TASK GOAL — Return the lines from the one containing "### 不适合使用的场景" to the end of the material, both end lines included, exactly and with nothing else.
━━━━━━
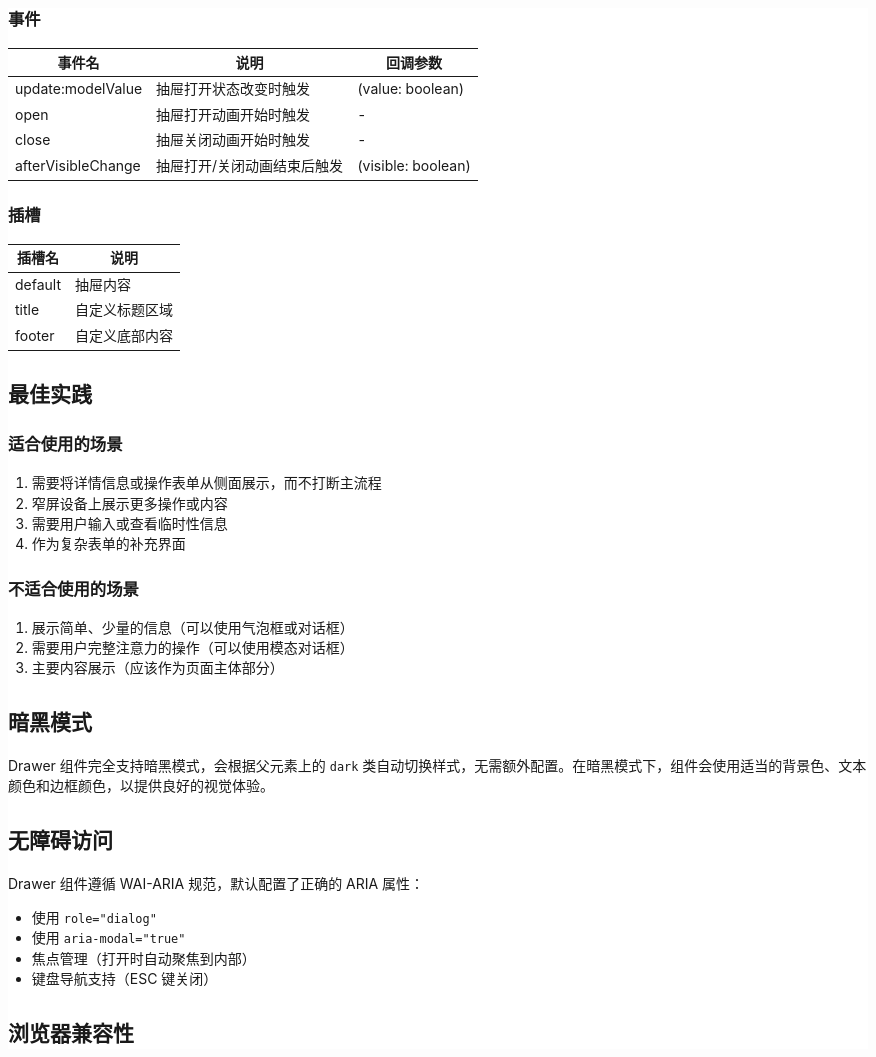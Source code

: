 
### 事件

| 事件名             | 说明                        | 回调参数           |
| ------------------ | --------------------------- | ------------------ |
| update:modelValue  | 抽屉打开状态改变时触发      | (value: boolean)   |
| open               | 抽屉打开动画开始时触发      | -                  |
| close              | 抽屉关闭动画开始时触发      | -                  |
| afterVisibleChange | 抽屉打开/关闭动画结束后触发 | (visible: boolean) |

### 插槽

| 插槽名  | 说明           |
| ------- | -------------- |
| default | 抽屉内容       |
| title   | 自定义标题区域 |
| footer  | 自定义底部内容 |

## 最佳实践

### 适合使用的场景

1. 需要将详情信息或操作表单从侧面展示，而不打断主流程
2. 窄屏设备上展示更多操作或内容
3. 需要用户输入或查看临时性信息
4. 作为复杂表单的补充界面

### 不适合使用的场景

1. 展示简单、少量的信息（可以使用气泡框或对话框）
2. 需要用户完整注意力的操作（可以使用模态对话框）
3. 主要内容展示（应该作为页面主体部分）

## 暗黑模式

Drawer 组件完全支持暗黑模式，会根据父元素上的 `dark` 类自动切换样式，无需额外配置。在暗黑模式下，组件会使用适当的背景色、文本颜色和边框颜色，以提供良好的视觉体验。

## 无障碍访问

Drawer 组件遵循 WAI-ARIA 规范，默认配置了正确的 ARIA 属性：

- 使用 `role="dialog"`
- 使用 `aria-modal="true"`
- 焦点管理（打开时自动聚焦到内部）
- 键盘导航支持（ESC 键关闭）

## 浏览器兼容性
━━━━━━
SOLUTION TO THIS TASK —
### 不适合使用的场景

1. 展示简单、少量的信息（可以使用气泡框或对话框）
2. 需要用户完整注意力的操作（可以使用模态对话框）
3. 主要内容展示（应该作为页面主体部分）

## 暗黑模式

Drawer 组件完全支持暗黑模式，会根据父元素上的 `dark` 类自动切换样式，无需额外配置。在暗黑模式下，组件会使用适当的背景色、文本颜色和边框颜色，以提供良好的视觉体验。

## 无障碍访问

Drawer 组件遵循 WAI-ARIA 规范，默认配置了正确的 ARIA 属性：

- 使用 `role="dialog"`
- 使用 `aria-modal="true"`
- 焦点管理（打开时自动聚焦到内部）
- 键盘导航支持（ESC 键关闭）

## 浏览器兼容性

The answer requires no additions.